Comparing Price-to-Income Ratios to Affordability Across Markets

Last year we published a price to income ratio brief and, given some recent developments in this measure, thought now would be a good time to update that brief , as well as discuss how it compares to a measure of affordability.

To recap, the price-to-income ratio is a useful metric when gauging where current home values stand in relation to their historic norms, and when comparing the affordability of housing across different cities in the United States. The ratio compares the median price of homes to the median level of household income in a given area. Specifically, we used the metro-level Zillow Home Value Index, which is a measure of home values for a given metro, as well as median household income for that metro. Median household income is currently available through 2010. After that year we calculated the median household income by estimating it via Bureau of Labor Statistics wage growth rates. In this research brief we consider 133 metros and the United States as a whole.

Compared to their historical averages, measured from the first quarter of 1985 to the fourth quarter of 1999, 23 metros are below their historical average, while 106 metros and the United States as a whole are above their historical average. Four of the metros are exactly at their historical mean. The United States currently has a price-to-income ratio that is equal to 2.8, which puts it at 11% over its historical average. Eighty-two metros are still more than 10% over their historic average. Six metros have overshot their historical average by more than 10%.

Surprisingly, more metros are currently over their historical average than last year at the time of our last brief. Some of that can be explained by home prices appreciating a bit and some can be explained by sluggish income growth. Both of these factors will increase the price-to-income ratio.

The price-to-income ratio, however, is only looking at the price dimension itself and not the overall affordability which encompasses both price and financing costs. When looking at overall affordability, mortgage rates well below 4% for a 30-year fixed mortgage have created levels of affordability not seen in many decades. To calculate an affordability index, we first calculate the mortgage payment for the median house price in a metropolitan area, by using the metro-level Zillow Home Value Index for a given quarter and the 30-year fixed mortgage rate during that time period from the Freddie Mac Primary Mortgage Market Survey. Then we consider what portion of the monthly median household income goes towards this monthly mortgage payment. In the Miami metro, for example, affordability ranges from 17% to 51%, meaning at its lowest and most affordable point – the current observation 2012 Q1, the mortgage payment for a median house in the Miami metro made up 17% of the monthly median household income. In the second quarter of 2006 – at the height of the housing bubble – a monthly mortgage payment made up just over half of the monthly median household income at 51%, making it the least affordable quarter.

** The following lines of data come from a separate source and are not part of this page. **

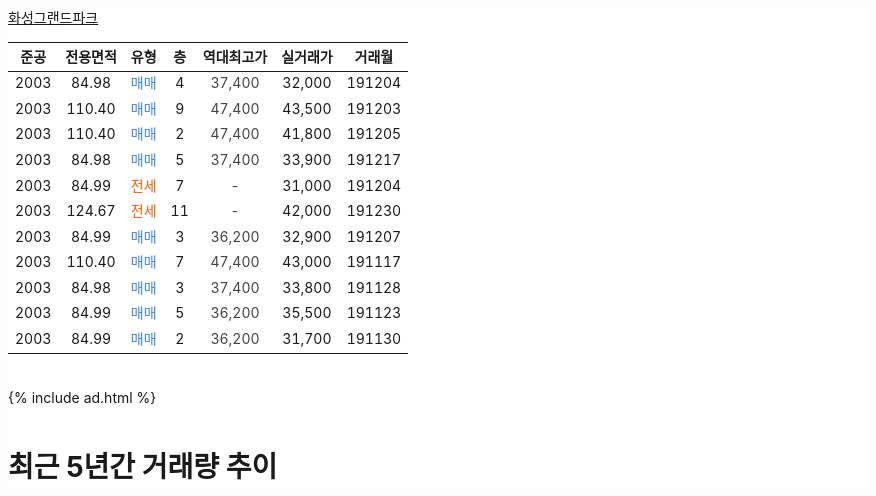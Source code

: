 [화성그랜드파크](https://search.naver.com/search.naver?query=%EB%8C%80%EA%B5%AC%EA%B4%91%EC%97%AD%EC%8B%9C+%EB%B6%81%EA%B5%AC+%EA%B5%AC%EC%95%94%EB%8F%99+%ED%99%94%EC%84%B1%EA%B7%B8%EB%9E%9C%EB%93%9C%ED%8C%8C%ED%81%AC)

|준공|전용면적|유형|층|역대최고가|실거래가|거래월|
|:---:|:---:|:---:|:---:|:---:|:---:|:---:|
|2003|84.98|<span style="color:#4285f3">매매</span>|4|<span style="color:#444444">37,400</span>|32,000|191204|
|2003|110.40|<span style="color:#4285f3">매매</span>|9|<span style="color:#444444">47,400</span>|43,500|191203|
|2003|110.40|<span style="color:#4285f3">매매</span>|2|<span style="color:#444444">47,400</span>|41,800|191205|
|2003|84.98|<span style="color:#4285f3">매매</span>|5|<span style="color:#444444">37,400</span>|33,900|191217|
|2003|84.99|<span style="color:#ff5a00">전세</span>|7|<span style="color:#444444">-</span>|31,000|191204|
|2003|124.67|<span style="color:#ff5a00">전세</span>|11|<span style="color:#444444">-</span>|42,000|191230|
|2003|84.99|<span style="color:#4285f3">매매</span>|3|<span style="color:#444444">36,200</span>|32,900|191207|
|2003|110.40|<span style="color:#4285f3">매매</span>|7|<span style="color:#444444">47,400</span>|43,000|191117|
|2003|84.98|<span style="color:#4285f3">매매</span>|3|<span style="color:#444444">37,400</span>|33,800|191128|
|2003|84.99|<span style="color:#4285f3">매매</span>|5|<span style="color:#444444">36,200</span>|35,500|191123|
|2003|84.99|<span style="color:#4285f3">매매</span>|2|<span style="color:#444444">36,200</span>|31,700|191130|


<br>
{% include ad.html %}
<br>

# 최근 5년간 거래량 추이


<div style="width:100%;">
    <canvas id="deal_progress" height="200"></canvas>
</div>

<script>
new Chart(document.getElementById("deal_progress"), {
    type: 'line',
    data: {
        labels: ['201501','201502','201503','201504','201505','201506','201507','201508','201509','201510','201511','201512','201601','201602','201603','201604','201605','201606','201607','201608','201609','201610','201611','201612','201701','201702','201703','201704','201705','201706','201707','201708','201709','201710','201711','201712','201801','201802','201803','201804','201805','201806','201807','201808','201809','201810','201811','201812','201901','201902','201903','201904','201905','201906','201907','201908','201909','201910','201911','201912','202001'],
        datasets: [{
            label: '매매',
            pointRadius: 1,
            data: [93, 67, 137, 108, 78, 103, 95, 48, 59, 73, 27, 14, 31, 22, 30, 35, 30, 32, 40, 41, 58, 58, 39, 24, 24, 60, 51, 33, 46, 66, 75, 74, 64, 54, 47, 59, 57, 55, 64, 56, 42, 41, 45, 52, 54, 63, 45, 38, 47, 31, 42, 56, 49, 51, 49, 67, 49, 73, 73, 29, 3],
            borderColor: "rgba(255, 201, 14, 1)",
            backgroundColor: "rgba(255, 201, 14, 0.5)",
            fill: false,
            lineTension: 0
        },{
            label: '전월세',
            pointRadius: 1,
            data: [36, 37, 48, 33, 33, 39, 38, 34, 33, 38, 32, 42, 51, 35, 37, 30, 30, 31, 31, 30, 18, 27, 20, 30, 30, 46, 29, 24, 22, 28, 22, 29, 27, 38, 20, 24, 30, 31, 42, 25, 32, 30, 18, 28, 34, 29, 20, 19, 34, 40, 22, 20, 28, 33, 34, 16, 23, 14, 26, 9, 3],
            borderColor: "rgba(0, 141, 185, 1)",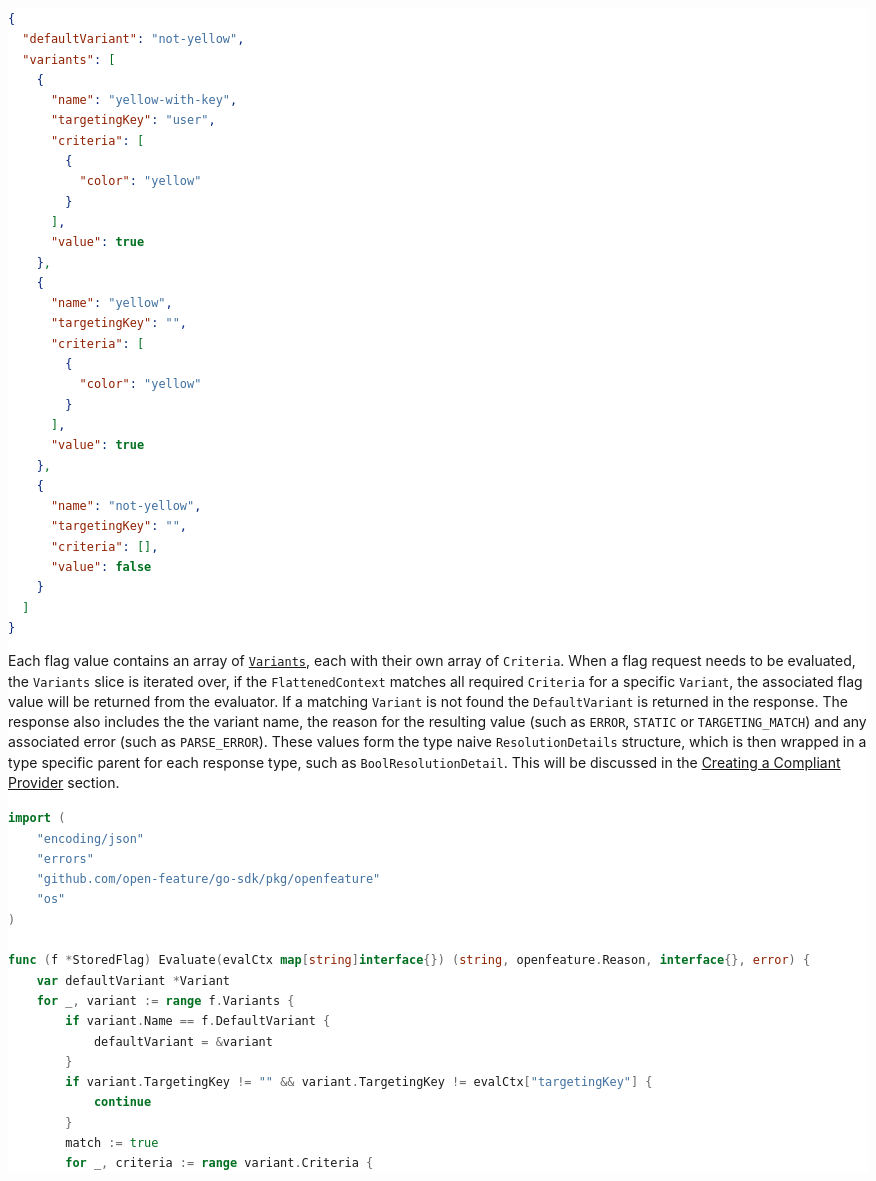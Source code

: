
 ```json
{
  "defaultVariant": "not-yellow",
  "variants": [
    {
      "name": "yellow-with-key",
      "targetingKey": "user",
      "criteria": [
        {
          "color": "yellow"
        }
      ],
      "value": true
    },
    {
      "name": "yellow",
      "targetingKey": "",
      "criteria": [
        {
          "color": "yellow"
        }
      ],
      "value": true
    },
    {
      "name": "not-yellow",
      "targetingKey": "",
      "criteria": [],
      "value": false
    }
  ]
}
```

Each flag value contains an array of [`Variants`](https://docs.openfeature.dev/specification/glossary#variant), each with their own array of `Criteria`. When a flag request needs to be evaluated, the `Variants` slice is iterated over, if the `FlattenedContext` matches all required `Criteria` for a specific `Variant`, the associated flag value will be returned from the evaluator. If a matching `Variant` is not found the `DefaultVariant` is returned in the response.
The response also includes the the variant name, the reason for the resulting value (such as `ERROR`, `STATIC` or `TARGETING_MATCH`) and any associated error (such as `PARSE_ERROR`).
These values form the type naive `ResolutionDetails` structure, which is then wrapped in a type specific parent for each response type, such as `BoolResolutionDetail`. This will be discussed in the [Creating a Compliant Provider](#creating-a-compliant-provider) section.

```go
import (
    "encoding/json"
    "errors"
    "github.com/open-feature/go-sdk/pkg/openfeature"
    "os"
)

func (f *StoredFlag) Evaluate(evalCtx map[string]interface{}) (string, openfeature.Reason, interface{}, error) {
    var defaultVariant *Variant
    for _, variant := range f.Variants {
        if variant.Name == f.DefaultVariant {
            defaultVariant = &variant
        }
        if variant.TargetingKey != "" && variant.TargetingKey != evalCtx["targetingKey"] {
            continue
        }
        match := true
        for _, criteria := range variant.Criteria {
```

When considering the price-to-income ratio, Las Vegas (-22%) and Detroit (-26%) remain extreme outliers, while on the other end of the price-to-income spectrum, there are many more markets that are still very high compared to their historical averages, such as  Eugene (55%), Boulder (69%), and Honolulu (76%). However, all but two markets (Boulder, CO and Honolulu, HI) are currently more affordable compared to their historical average due to the historically low mortgage rates.

Remember, interpreting price-to-income ratios is part art and part science. The price-to-income ratio is useful in visualizing the historical anomaly of the real estate bubble that occurred in many markets between 2000 and 2006. Generally, for markets which have had some stability in price-to-income ratios, deviations from long-term trends tend to be followed by a return to historical levels. This has clearly occurred in all markets that experienced a pronounced housing bubble. As we’ve seen, this correction can also go too far for a variety of reasons, leaving price-to-income levels below historical norms. In this case, it does suggest that home values in such markets represent a compelling value relative to the amount of income that residents have typically spent on housing. This, in turn, might suggest that demand for housing in these markets will increase as buyers take advantage of this value proposition, thus producing a stabilization in home values near-term and, longer term, the potential for price appreciation.

Conversely, markets in which the price-to-income level is still substantially above historical levels may see further declines in home values before stabilizing. Or, instead of home values falling in order to reach equilibrium with income levels, home values in these markets may stabilize sooner but stay flat for a longer period of time until future income growth brings the price-to-income ratio back into alignment with historical levels.